**Exercise requirements:** Could you count the lines in the entries beneath that hold the word "begin"? Respond with the number alone.

**Records for processing:**

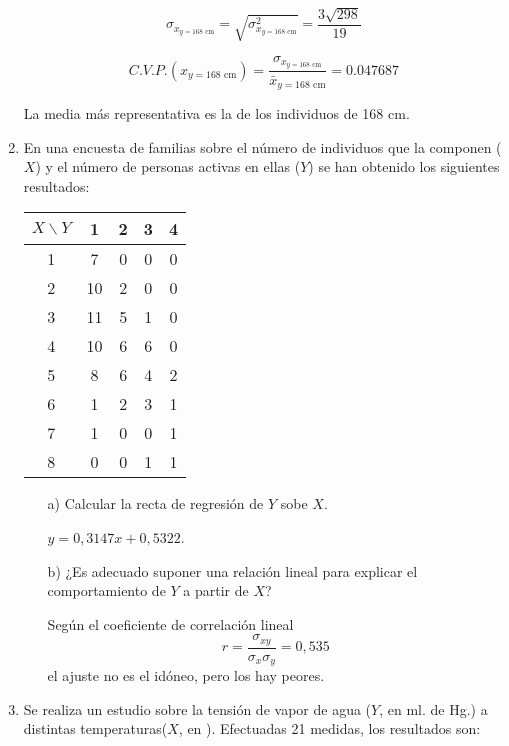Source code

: \documentclass[10pt,a4paper]{article}
\begin{document}
\begin{enumerate}
\begin{equation*}
\sigma_{x_{y = 168 \textrm{ cm}}} = \sqrt{\sigma_{x_{y = 168 \textrm{ cm}}}^2} = \dfrac{3 \sqrt{298}}{19}
\end{equation*}

\begin{equation*}
C.V.P.(x_{y = 168 \textrm{ cm}}) = \dfrac{\sigma_{x_{y = 168 \textrm{ cm}}}}{\bar{x}_{y = 168 \textrm{ cm}}} = 0.047687
\end{equation*}

La media más representativa es la de los individuos de 168 cm.
\newpage

\item En una encuesta de familias sobre el número de individuos que la componen ($X$) y el número de personas activas en ellas ($Y$) se han obtenido los siguientes resultados:

\begin{center}
\begin{tabular}{c|cccc}
$X \backslash Y$ & 1 & 2 & 3 & 4 \\\hline
1 & 7 & 0 & 0 & 0 \\
2 & 10 & 2 & 0 & 0 \\
3 & 11 & 5 & 1 & 0 \\
4 & 10 & 6 & 6 & 0 \\
5 & 8 & 6 & 4 & 2 \\
6 & 1 & 2 & 3 & 1 \\
7 & 1 & 0 & 0 & 1 \\
8 & 0 & 0 & 1 & 1 \\
\end{tabular}
\end{center}

\begin{itemize}
\item[a)]Calcular la recta de regresión de $Y$ sobe $X$.

$y=0,3147x + 0,5322$.

\item[b)]¿Es adecuado suponer una relación lineal para explicar el comportamiento de $Y$ a partir de $X$?

Según el coeficiente de correlación lineal $$r = \frac{\sigma_{xy}}{\sigma_x\sigma_y} = 0,535$$ el ajuste no es el idóneo, pero los hay peores.

\end{itemize}

\newpage

		\item Se realiza un estudio sobre la tensión de vapor de agua ($Y$, en ml. de Hg.) a distintas temperaturas($X$, en \textcelsius{}). Efectuadas 21 medidas, los resultados son:


\end{enumerate}
\end{document}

**Answer for this exercise:** 7